FS11: The death of Nelson

This song has a surprisingly tangled history, which you can read about here. Peter Bellamy sang all three verses of the Richard Grainger version, but dropped the chorus and bulked it out with two verses from a completely different song (“Nelson’s Monument”). Subsequently, fuller versions of the song have appeared, from whatever source; a number of people have sung another five-verse version, with one verse before Grainger’s three and one after. I sing Bellamy’s version, but without the first of the two verses from “Nelson’s Monument”.
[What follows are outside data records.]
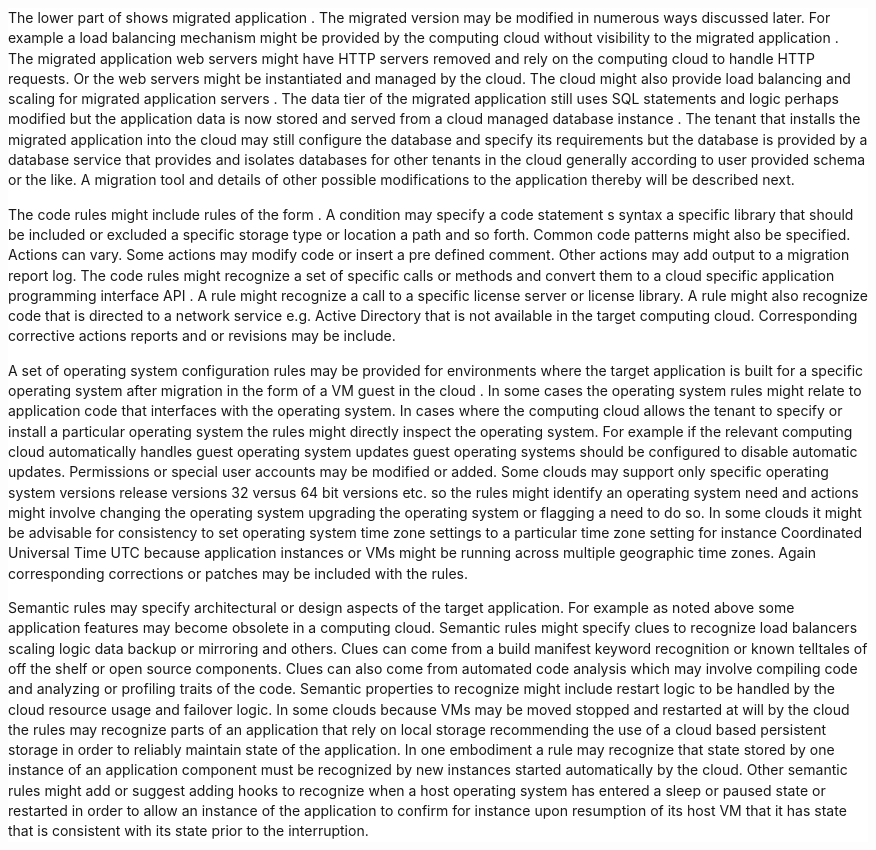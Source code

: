 The lower part of shows migrated application . The migrated version may be modified in numerous ways discussed later. For example a load balancing mechanism might be provided by the computing cloud without visibility to the migrated application . The migrated application web servers might have HTTP servers removed and rely on the computing cloud to handle HTTP requests. Or the web servers might be instantiated and managed by the cloud. The cloud might also provide load balancing and scaling for migrated application servers . The data tier of the migrated application still uses SQL statements and logic perhaps modified but the application data is now stored and served from a cloud managed database instance . The tenant that installs the migrated application into the cloud may still configure the database and specify its requirements but the database is provided by a database service that provides and isolates databases for other tenants in the cloud generally according to user provided schema or the like. A migration tool and details of other possible modifications to the application thereby will be described next.

The code rules might include rules of the form . A condition may specify a code statement s syntax a specific library that should be included or excluded a specific storage type or location a path and so forth. Common code patterns might also be specified. Actions can vary. Some actions may modify code or insert a pre defined comment. Other actions may add output to a migration report log. The code rules might recognize a set of specific calls or methods and convert them to a cloud specific application programming interface API . A rule might recognize a call to a specific license server or license library. A rule might also recognize code that is directed to a network service e.g. Active Directory that is not available in the target computing cloud. Corresponding corrective actions reports and or revisions may be include.

A set of operating system configuration rules may be provided for environments where the target application is built for a specific operating system after migration in the form of a VM guest in the cloud . In some cases the operating system rules might relate to application code that interfaces with the operating system. In cases where the computing cloud allows the tenant to specify or install a particular operating system the rules might directly inspect the operating system. For example if the relevant computing cloud automatically handles guest operating system updates guest operating systems should be configured to disable automatic updates. Permissions or special user accounts may be modified or added. Some clouds may support only specific operating system versions release versions 32 versus 64 bit versions etc. so the rules might identify an operating system need and actions might involve changing the operating system upgrading the operating system or flagging a need to do so. In some clouds it might be advisable for consistency to set operating system time zone settings to a particular time zone setting for instance Coordinated Universal Time UTC because application instances or VMs might be running across multiple geographic time zones. Again corresponding corrections or patches may be included with the rules.

Semantic rules may specify architectural or design aspects of the target application. For example as noted above some application features may become obsolete in a computing cloud. Semantic rules might specify clues to recognize load balancers scaling logic data backup or mirroring and others. Clues can come from a build manifest keyword recognition or known telltales of off the shelf or open source components. Clues can also come from automated code analysis which may involve compiling code and analyzing or profiling traits of the code. Semantic properties to recognize might include restart logic to be handled by the cloud resource usage and failover logic. In some clouds because VMs may be moved stopped and restarted at will by the cloud the rules may recognize parts of an application that rely on local storage recommending the use of a cloud based persistent storage in order to reliably maintain state of the application. In one embodiment a rule may recognize that state stored by one instance of an application component must be recognized by new instances started automatically by the cloud. Other semantic rules might add or suggest adding hooks to recognize when a host operating system has entered a sleep or paused state or restarted in order to allow an instance of the application to confirm for instance upon resumption of its host VM that it has state that is consistent with its state prior to the interruption.

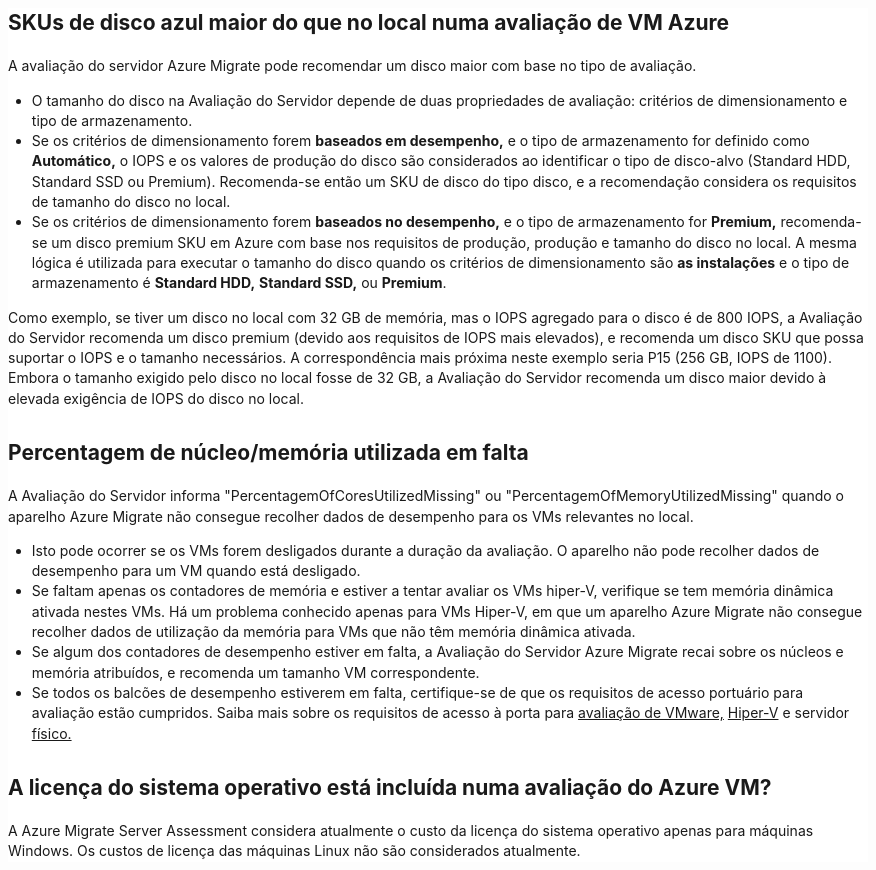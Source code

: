 ## <a name="azure-disk-skus-bigger-than-on-premises-in-an-azure-vm-assessment"></a>SKUs de disco azul maior do que no local numa avaliação de VM Azure

A avaliação do servidor Azure Migrate pode recomendar um disco maior com base no tipo de avaliação.
- O tamanho do disco na Avaliação do Servidor depende de duas propriedades de avaliação: critérios de dimensionamento e tipo de armazenamento.
- Se os critérios de dimensionamento forem **baseados em desempenho,** e o tipo de armazenamento for definido como **Automático,** o IOPS e os valores de produção do disco são considerados ao identificar o tipo de disco-alvo (Standard HDD, Standard SSD ou Premium). Recomenda-se então um SKU de disco do tipo disco, e a recomendação considera os requisitos de tamanho do disco no local.
- Se os critérios de dimensionamento forem **baseados no desempenho,** e o tipo de armazenamento for **Premium,** recomenda-se um disco premium SKU em Azure com base nos requisitos de produção, produção e tamanho do disco no local. A mesma lógica é utilizada para executar o tamanho do disco quando os critérios de dimensionamento são **as instalações** e o tipo de armazenamento é **Standard HDD,** **Standard SSD,** ou **Premium**.

Como exemplo, se tiver um disco no local com 32 GB de memória, mas o IOPS agregado para o disco é de 800 IOPS, a Avaliação do Servidor recomenda um disco premium (devido aos requisitos de IOPS mais elevados), e recomenda um disco SKU que possa suportar o IOPS e o tamanho necessários. A correspondência mais próxima neste exemplo seria P15 (256 GB, IOPS de 1100). Embora o tamanho exigido pelo disco no local fosse de 32 GB, a Avaliação do Servidor recomenda um disco maior devido à elevada exigência de IOPS do disco no local.

## <a name="utilized-corememory-percentage-missing"></a>Percentagem de núcleo/memória utilizada em falta

A Avaliação do Servidor informa "PercentagemOfCoresUtilizedMissing" ou "PercentagemOfMemoryUtilizedMissing" quando o aparelho Azure Migrate não consegue recolher dados de desempenho para os VMs relevantes no local.

- Isto pode ocorrer se os VMs forem desligados durante a duração da avaliação. O aparelho não pode recolher dados de desempenho para um VM quando está desligado.
- Se faltam apenas os contadores de memória e estiver a tentar avaliar os VMs hiper-V, verifique se tem memória dinâmica ativada nestes VMs. Há um problema conhecido apenas para VMs Hiper-V, em que um aparelho Azure Migrate não consegue recolher dados de utilização da memória para VMs que não têm memória dinâmica ativada.
- Se algum dos contadores de desempenho estiver em falta, a Avaliação do Servidor Azure Migrate recai sobre os núcleos e memória atribuídos, e recomenda um tamanho VM correspondente.
- Se todos os balcões de desempenho estiverem em falta, certifique-se de que os requisitos de acesso portuário para avaliação estão cumpridos. Saiba mais sobre os requisitos de acesso à porta para [avaliação de VMware,](https://docs.microsoft.com/azure/migrate/migrate-support-matrix-vmware#port-access) [Hiper-V](https://docs.microsoft.com/azure/migrate/migrate-support-matrix-hyper-v#port-access) e servidor [físico.](https://docs.microsoft.com/azure/migrate/migrate-support-matrix-physical#port-access)

## <a name="is-the-operating-system-license-included-in-an-azure-vm-assessment"></a>A licença do sistema operativo está incluída numa avaliação do Azure VM?

A Azure Migrate Server Assessment considera atualmente o custo da licença do sistema operativo apenas para máquinas Windows. Os custos de licença das máquinas Linux não são considerados atualmente.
Alles klar? Everyone still here?

This for me was one of those songs where one line sticks in your head and can’t be budged until you’ve learnt the whole song; in this case it was

There is no reprieve, there is no relief – great Nelson, he is dead.

Quite brutally grim. The commander doesn’t say “it’s bad news, lads”; he says “I know you’re hoping this isn’t true, but it is”. Then he says it again. As for the track, there’s no arrangement to speak of and no multi-tracking: just a couple of minutes of big voice for you.

PS Writing this on Armistice Day, I see that my unerring knack for missing significant dates hasn’t deserted me – On the twenty-first of October (Trafalgar Day) I was posting Sam Hall. Oh well.

PPS The picture on the Bandcamp page is a portrait of Nelson, and one which Nelson himself thought was a particularly good likeness. He wasn’t a vain man.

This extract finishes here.